Corporate tax rates are reduced to 21%. Prior law subjected corporations (C-corporations) to graduated tax rates of 15% (income less than $50,000), 25% (income between $50,000 and $75,000), 34% (income between $75,000 and $10,000,000), and 35% (income over $10,000,000). Personal service corporations (doctors, lawyers, accountants, etc.) paid tax at a flat rate of 35%. The new law replaces these rates with a fixed rate of 21%.
Increased Section 179 expensing. Under prior law, a business could elect to expense up to
$500,000 of qualifying property in the year placed into service. The $500,000 was reduced once property purchases exceeded $2 million in a year. The Tax Cuts and Jobs Act increases the $500,000 to $1 million and the phase-out amount starts at $2.5 million.
Extended and expanded bonus depreciation. The new law allows business to deduct 100% of qualifying property placed in service after September 27, 2017 and before January 1, 2023. The percentage is scheduled to decrease annually from 2024 to 2027.
Shorter lives for farming equipment and machinery. The new law shortens the depreciable life for most farm equipment and machinery from seven years to five. Additionally, the new law allows for farming equipment depreciation to be calculated using the same method that non-agriculture businesses use.
Shorter lives for real estate improvements. The new law generally allows for most qualified improvement property to be depreciated over 15 years instead of longer periods of 27.5 years or 39 years.
Limitation on deductible interest expense. Under prior law, interest paid or accrued by a business generally is deductible in the computation of taxable income. The new law disallows interest expense that is in excess of 30% of a business’s adjusted taxable income. This provision generally applies to businesses with over $25 million in annual receipts.

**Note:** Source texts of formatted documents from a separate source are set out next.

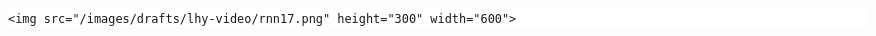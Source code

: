	<img src="/images/drafts/lhy-video/rnn17.png" height="300" width="600">
</div>

<div align="center">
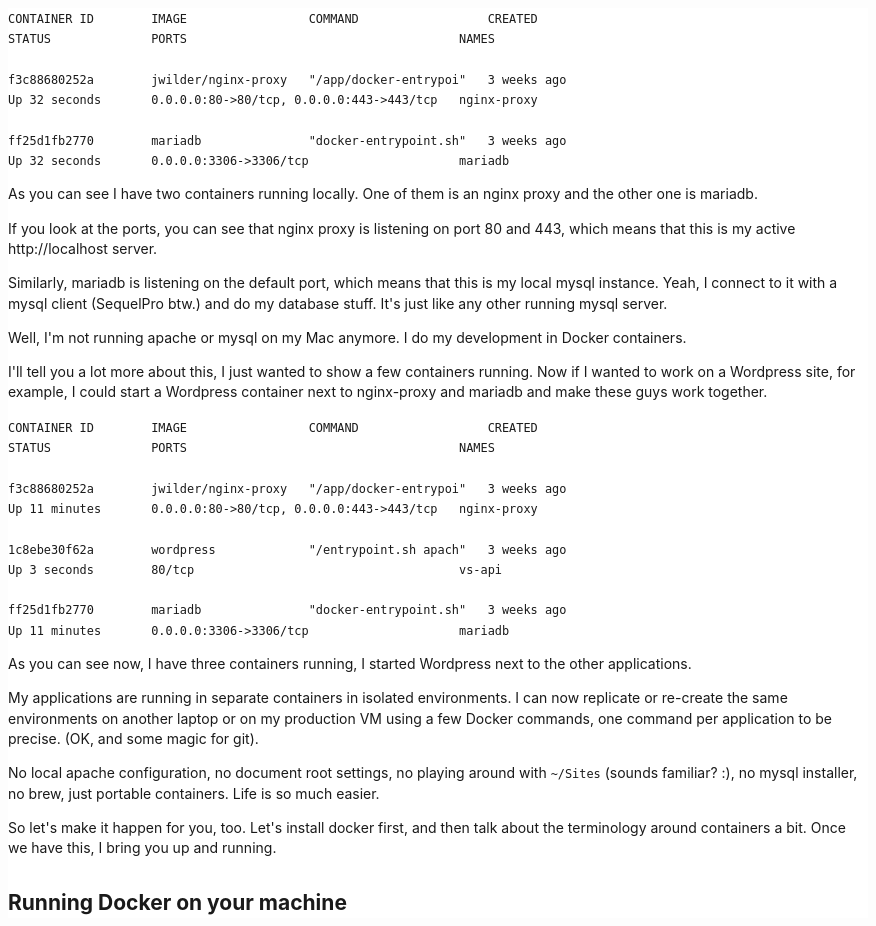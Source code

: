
```terminal
CONTAINER ID        IMAGE                 COMMAND                  CREATED
STATUS              PORTS                                      NAMES

f3c88680252a        jwilder/nginx-proxy   "/app/docker-entrypoi"   3 weeks ago
Up 32 seconds       0.0.0.0:80->80/tcp, 0.0.0.0:443->443/tcp   nginx-proxy

ff25d1fb2770        mariadb               "docker-entrypoint.sh"   3 weeks ago
Up 32 seconds       0.0.0.0:3306->3306/tcp                     mariadb
```

As you can see I have two containers running locally. One of them is an nginx proxy and the other one is mariadb.

If you look at the ports, you can see that nginx proxy is listening on port 80 and 443, which means that this is my active http://localhost server.

Similarly, mariadb is listening on the default port, which means that this is my local mysql instance. Yeah, I connect to it with a mysql client (SequelPro btw.) and do my database stuff. It's just like any other running mysql server.

Well, I'm not running apache or mysql on my Mac anymore. I do my development in Docker containers.

I'll tell you a lot more about this, I just wanted to show a few containers running. Now if I wanted to work on a Wordpress site, for example, I could start a Wordpress container next to nginx-proxy and mariadb and make these guys work together.

```terminal
CONTAINER ID        IMAGE                 COMMAND                  CREATED
STATUS              PORTS                                      NAMES

f3c88680252a        jwilder/nginx-proxy   "/app/docker-entrypoi"   3 weeks ago
Up 11 minutes       0.0.0.0:80->80/tcp, 0.0.0.0:443->443/tcp   nginx-proxy

1c8ebe30f62a        wordpress             "/entrypoint.sh apach"   3 weeks ago
Up 3 seconds        80/tcp                                     vs-api

ff25d1fb2770        mariadb               "docker-entrypoint.sh"   3 weeks ago
Up 11 minutes       0.0.0.0:3306->3306/tcp                     mariadb
```

As you can see now, I have three containers running, I started Wordpress next to the other applications.

My applications are running in separate containers in isolated environments. I can now replicate or re-create the same environments on another laptop or on my production VM using a few Docker commands, one command per application to be precise. (OK, and some magic for git).

No local apache configuration, no document root settings, no playing around with `~/Sites` (sounds familiar? :), no mysql installer, no brew, just portable containers. Life is so much easier.

So let's make it happen for you, too. Let's install docker first, and then talk about the terminology around containers a bit. Once we have this, I bring you up and running.

## Running Docker on your machine
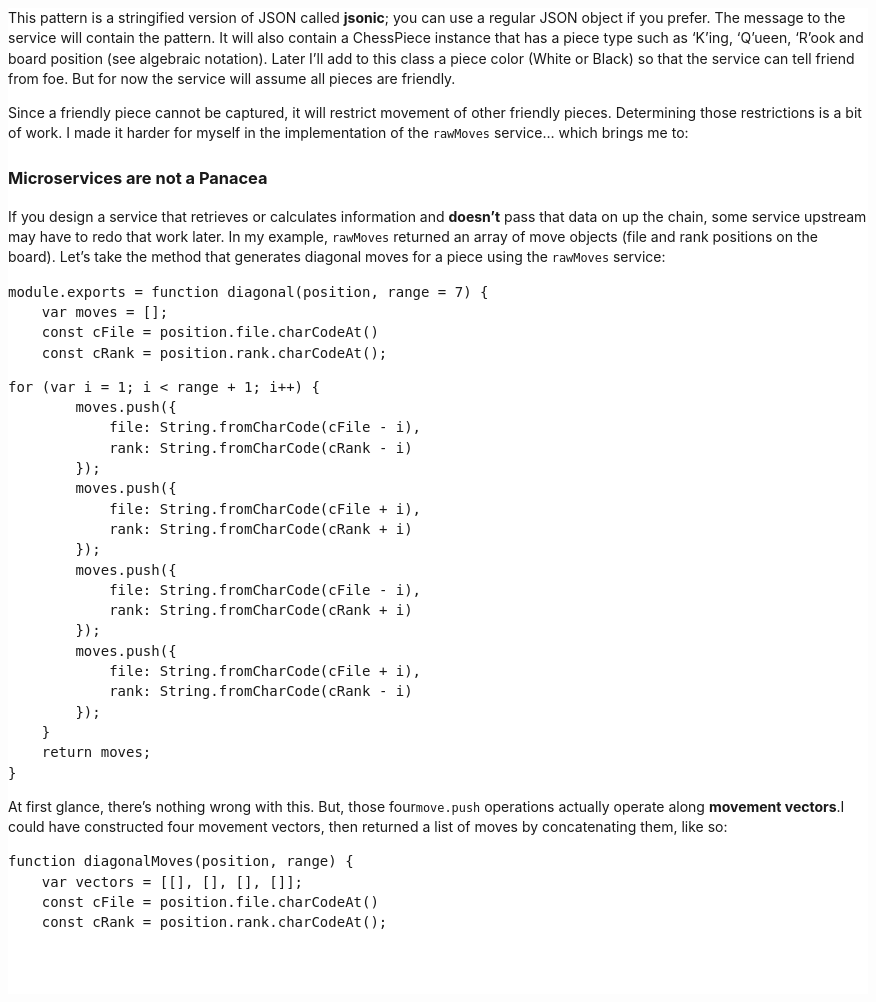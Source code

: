 This pattern is a stringified version of JSON called **jsonic**; you can use a regular JSON object if you prefer. The message to the service will contain the pattern. It will also contain a ChessPiece instance that has a piece type such as ‘K’ing, ‘Q’ueen, ‘R’ook and board position (see algebraic notation). Later I’ll add to this class a piece color (White or Black) so that the service can tell friend from foe. But for now the service will assume all pieces are friendly.

Since a friendly piece cannot be captured, it will restrict movement of other friendly pieces. Determining those restrictions is a bit of work. I made it harder for myself in the implementation of the `rawMoves` service… which brings me to:

### Microservices are not a Panacea

If you design a service that retrieves or calculates information and **doesn’t** pass that data on up the chain, some service upstream may have to redo that work later. In my example, `rawMoves` returned an array of move objects (file and rank positions on the board). Let’s take the method that generates diagonal moves for a piece using the `rawMoves` service:

<pre name="60d4" id="60d4" class="graf graf--pre graf-after--p">module.exports = function diagonal(position, range = 7) {  
    var moves = [];  
    const cFile = position.file.charCodeAt()  
    const cRank = position.rank.charCodeAt();</pre>

<pre name="8b95" id="8b95" class="graf graf--pre graf-after--pre">for (var i = 1; i < range + 1; i++) {  
        moves.push({  
            file: String.fromCharCode(cFile - i),  
            rank: String.fromCharCode(cRank - i)  
        });  
        moves.push({  
            file: String.fromCharCode(cFile + i),  
            rank: String.fromCharCode(cRank + i)  
        });  
        moves.push({  
            file: String.fromCharCode(cFile - i),  
            rank: String.fromCharCode(cRank + i)  
        });  
        moves.push({  
            file: String.fromCharCode(cFile + i),  
            rank: String.fromCharCode(cRank - i)  
        });  
    }  
    return moves;  
}</pre>

At first glance, there’s nothing wrong with this. But, those four`move.push` operations actually operate along **movement vectors**.I could have constructed four movement vectors, then returned a list of moves by concatenating them, like so:

<pre name="a75e" id="a75e" class="graf graf--pre graf-after--p">function diagonalMoves(position, range) {  
    var vectors = [[], [], [], []];  
    const cFile = position.file.charCodeAt()  
    const cRank = position.rank.charCodeAt();  
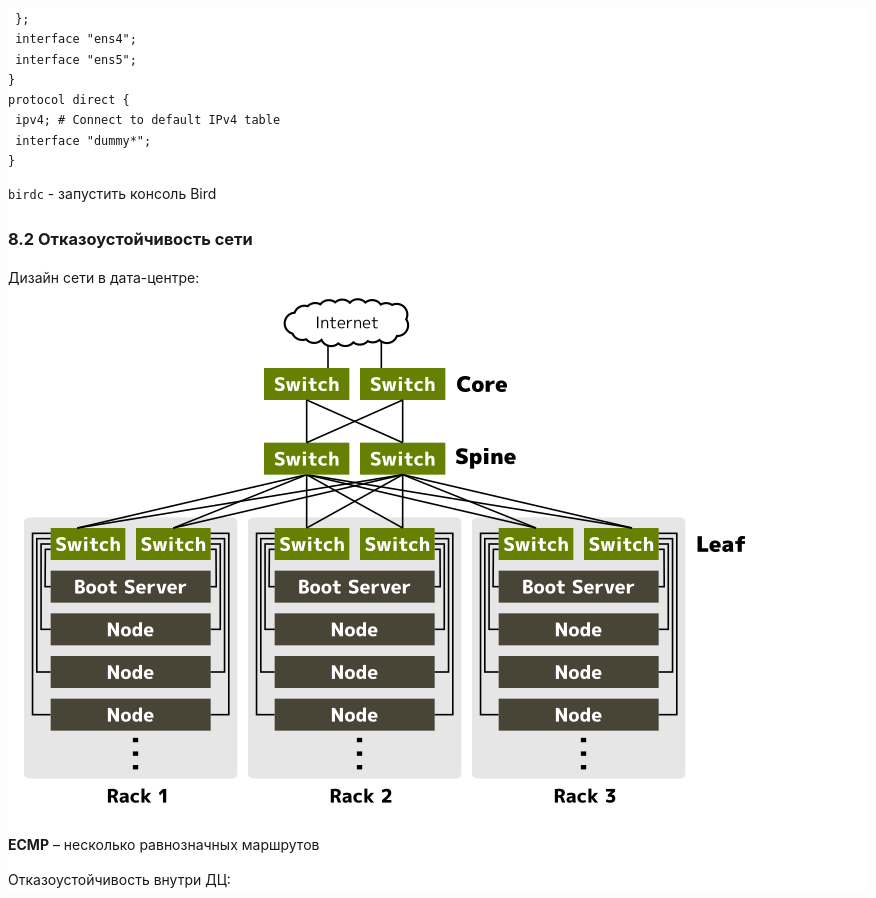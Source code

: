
 ```shell
 };
 interface "ens4";
 interface "ens5";
}
protocol direct {
 ipv4; # Connect to default IPv4 table
 interface "dummy*";
}
```

`birdc` - запустить консоль Bird
### 8.2 Отказоустойчивость сети
Дизайн сети в дата-центре:  
![Дизайн сети в дата-центре](img/saconsp_8_2_1_datacenter.png)

**ECMP** – несколько равнозначных маршрутов

Отказоустойчивость внутри ДЦ:  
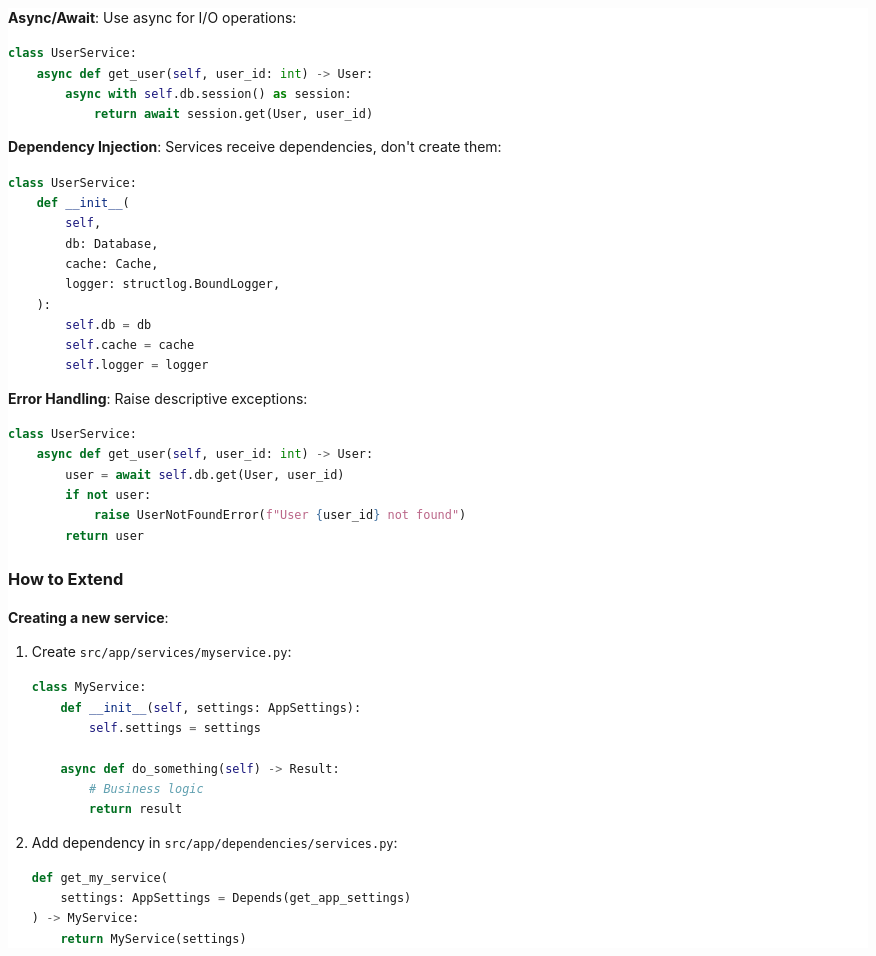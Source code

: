 **Async/Await**:
Use async for I/O operations:

```python
class UserService:
    async def get_user(self, user_id: int) -> User:
        async with self.db.session() as session:
            return await session.get(User, user_id)
```

**Dependency Injection**:
Services receive dependencies, don't create them:

```python
class UserService:
    def __init__(
        self,
        db: Database,
        cache: Cache,
        logger: structlog.BoundLogger,
    ):
        self.db = db
        self.cache = cache
        self.logger = logger
```

**Error Handling**:
Raise descriptive exceptions:

```python
class UserService:
    async def get_user(self, user_id: int) -> User:
        user = await self.db.get(User, user_id)
        if not user:
            raise UserNotFoundError(f"User {user_id} not found")
        return user
```

### How to Extend

**Creating a new service**:

1. Create `src/app/services/myservice.py`:
   ```python
   class MyService:
       def __init__(self, settings: AppSettings):
           self.settings = settings

       async def do_something(self) -> Result:
           # Business logic
           return result
   ```

2. Add dependency in `src/app/dependencies/services.py`:
   ```python
   def get_my_service(
       settings: AppSettings = Depends(get_app_settings)
   ) -> MyService:
       return MyService(settings)
   ```
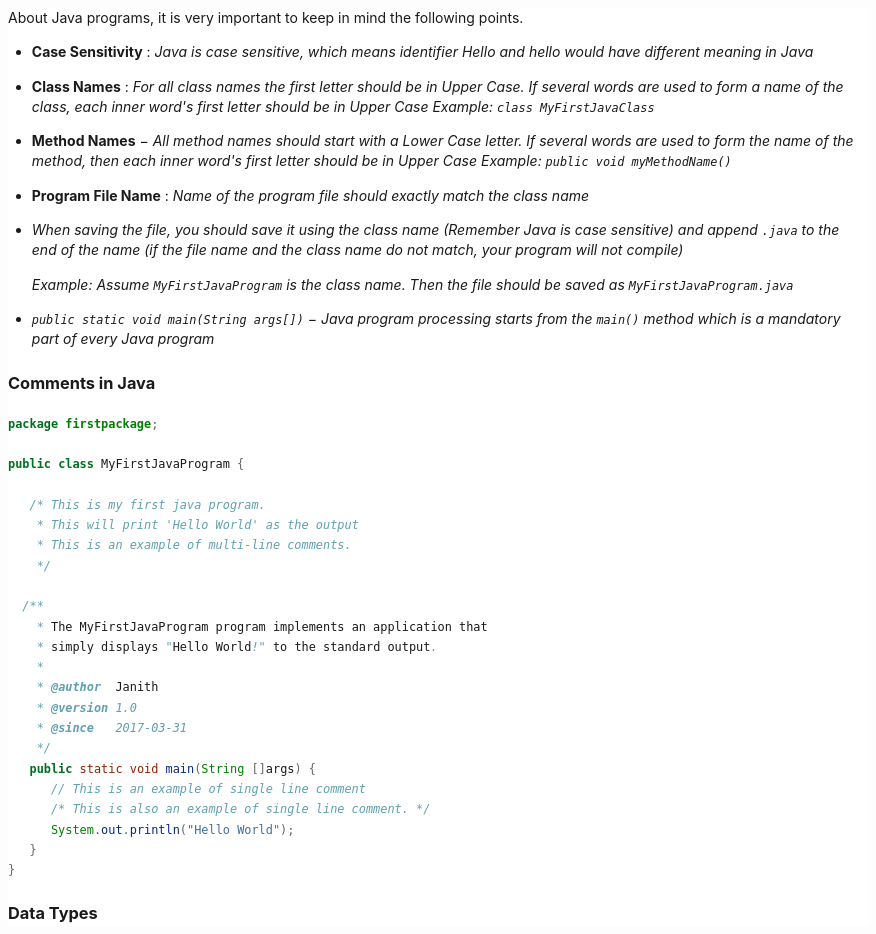 About Java programs, it is very important to keep in mind the following points.

 - **Case Sensitivity** : *Java is case sensitive, which means identifier Hello and hello would have different meaning in Java*

 - **Class Names** : *For all class names the first letter should be in Upper Case. If several words are used to form a name of the class, each inner word's first letter should be in Upper Case
    Example: ```class MyFirstJavaClass```*

 - **Method Names** − *All method names should start with a Lower Case letter. If several words are used to form the name of the method, then each inner word's first letter should be in Upper Case
    Example: ```public void myMethodName()```*

 - **Program File Name** : *Name of the program file should exactly match the class name*

 - *When saving the file, you should save it using the class name (Remember Java is case sensitive) and append ```.java``` to the end of the name (if the file name and the class name do not match, your program will not compile)*

    *Example: Assume ```MyFirstJavaProgram``` is the class name. Then the file should be saved as ```MyFirstJavaProgram.java```*

 - *```public static void main(String args[])``` − Java program processing starts from the ```main()``` method which is a mandatory part of every Java program*

### Comments in Java

```java
package firstpackage;

public class MyFirstJavaProgram {

   /* This is my first java program.
    * This will print 'Hello World' as the output
    * This is an example of multi-line comments.
    */

  /**
    * The MyFirstJavaProgram program implements an application that
    * simply displays "Hello World!" to the standard output.
    *
    * @author  Janith
    * @version 1.0
    * @since   2017-03-31 
    */
   public static void main(String []args) {
      // This is an example of single line comment
      /* This is also an example of single line comment. */
      System.out.println("Hello World");
   }
}
```

### Data Types
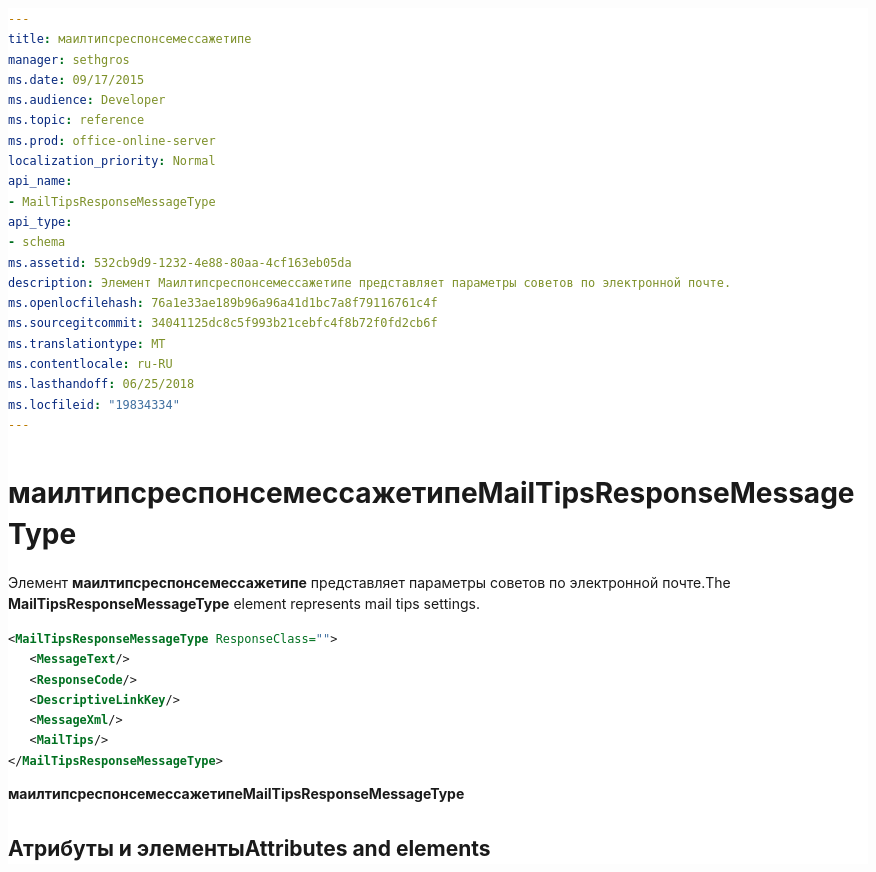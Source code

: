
 ```yaml
---
title: маилтипсреспонсемессажетипе
manager: sethgros
ms.date: 09/17/2015
ms.audience: Developer
ms.topic: reference
ms.prod: office-online-server
localization_priority: Normal
api_name:
- MailTipsResponseMessageType
api_type:
- schema
ms.assetid: 532cb9d9-1232-4e88-80aa-4cf163eb05da
description: Элемент Маилтипсреспонсемессажетипе представляет параметры советов по электронной почте.
ms.openlocfilehash: 76a1e33ae189b96a96a41d1bc7a8f79116761c4f
ms.sourcegitcommit: 34041125dc8c5f993b21cebfc4f8b72f0fd2cb6f
ms.translationtype: MT
ms.contentlocale: ru-RU
ms.lasthandoff: 06/25/2018
ms.locfileid: "19834334"
---
```

# <a name="mailtipsresponsemessagetype"></a><span data-ttu-id="43a1f-103">маилтипсреспонсемессажетипе</span><span class="sxs-lookup"><span data-stu-id="43a1f-103">MailTipsResponseMessageType</span></span>

<span data-ttu-id="43a1f-104">Элемент **маилтипсреспонсемессажетипе** представляет параметры советов по электронной почте.</span><span class="sxs-lookup"><span data-stu-id="43a1f-104">The **MailTipsResponseMessageType** element represents mail tips settings.</span></span> 
  
```XML
<MailTipsResponseMessageType ResponseClass="">
   <MessageText/>
   <ResponseCode/>
   <DescriptiveLinkKey/>
   <MessageXml/>
   <MailTips/>
</MailTipsResponseMessageType>
```

 <span data-ttu-id="43a1f-105">**маилтипсреспонсемессажетипе**</span><span class="sxs-lookup"><span data-stu-id="43a1f-105">**MailTipsResponseMessageType**</span></span>
## <a name="attributes-and-elements"></a><span data-ttu-id="43a1f-106">Атрибуты и элементы</span><span class="sxs-lookup"><span data-stu-id="43a1f-106">Attributes and elements</span></span>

Elimination of 2-year carryback for net operating losses. Prior law allowed for businesses who incurred a net operating loss (NOL) to carryback the loss to the two prior years and carried forward 20 years. The new law repeals the 2-year carryback option, except for losses incurred in farming. In addition, the new law limits the NOL deduction to 80% of taxable income for losses arising after 2017, and NOLs can be carried forward indefinitely.
Domestic Production Activities Deduction (DPAD) is repealed. Prior to the Tax Cuts and Jobs Act, certain types of businesses could take a 9% deduction for certain activities. This provision is repealed with the new law.
Restrictions on like-kind exchanges. Under prior law, the like-kind exchange rule provided that no gain or loss was recognized to the extent that property, which included a wide range of property from real estate to tangible personal property, is exchanged for property of a like-kind. The new law limits these exchanges to real estate.
Fringe benefit expense limited. Prior to the Tax Cuts and Jobs Act, a business could deduct 50% of expenses relating to meals and entertainment. The new tax law disallows the deduction of entertainment expenses.
Business deduction for pass-through entities. S-corporations and partnerships do not pay taxes at the entity level, but rather the income flows through to the individual shareholders or partners.Thus, the corporate tax rate cut noted previously would not apply to these types of entities. The new law provides for individuals to receive a 20% deduction for “qualified business income” from a partnership, S-corporation, or sole proprietorship subject to limitations. There are many complexities in the legislation regarding the deduction, as well as rules and regulations that will need to be issued by the IRS to further detail the nuances of this new Code section.